Directions for this task -> Reproduce each record exactly. The pictures should be skipped.

»»

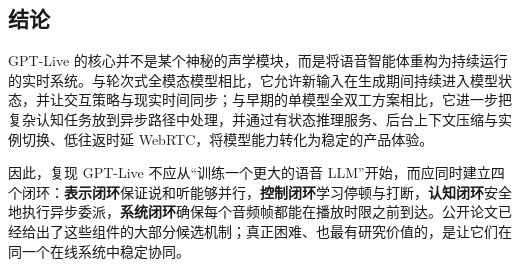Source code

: \documentclass[UTF8,fontset=none,a4paper,10pt]{ctexart}
\begin{document}
\subsection{结论}

GPT-Live 的核心并不是某个神秘的声学模块，而是将语音智能体重构为持续运行的实时系统。与轮次式全模态模型相比，它允许新输入在生成期间持续进入模型状态，并让交互策略与现实时间同步；与早期的单模型全双工方案相比，它进一步把复杂认知任务放到异步路径中处理，并通过有状态推理服务、后台上下文压缩与实例切换、低往返时延 WebRTC，将模型能力转化为稳定的产品体验。

因此，复现 GPT-Live 不应从“训练一个更大的语音 LLM”开始，而应同时建立四个闭环：\textbf{表示闭环}保证说和听能够并行，\textbf{控制闭环}学习停顿与打断，\textbf{认知闭环}安全地执行异步委派，\textbf{系统闭环}确保每个音频帧都能在播放时限之前到达。公开论文已经给出了这些组件的大部分候选机制；真正困难、也最有研究价值的，是让它们在同一个在线系统中稳定协同。
\end{document}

««

Your response ->
Source code

: \documentclass[UTF8,fontset=none,a4paper,10pt]{ctexart}
\begin{document}
\subsection{结论}

GPT-Live 的核心并不是某个神秘的声学模块，而是将语音智能体重构为持续运行的实时系统。与轮次式全模态模型相比，它允许新输入在生成期间持续进入模型状态，并让交互策略与现实时间同步；与早期的单模型全双工方案相比，它进一步把复杂认知任务放到异步路径中处理，并通过有状态推理服务、后台上下文压缩与实例切换、低往返时延 WebRTC，将模型能力转化为稳定的产品体验。

因此，复现 GPT-Live 不应从“训练一个更大的语音 LLM”开始，而应同时建立四个闭环：\textbf{表示闭环}保证说和听能够并行，\textbf{控制闭环}学习停顿与打断，\textbf{认知闭环}安全地执行异步委派，\textbf{系统闭环}确保每个音频帧都能在播放时限之前到达。公开论文已经给出了这些组件的大部分候选机制；真正困难、也最有研究价值的，是让它们在同一个在线系统中稳定协同。
\end{document}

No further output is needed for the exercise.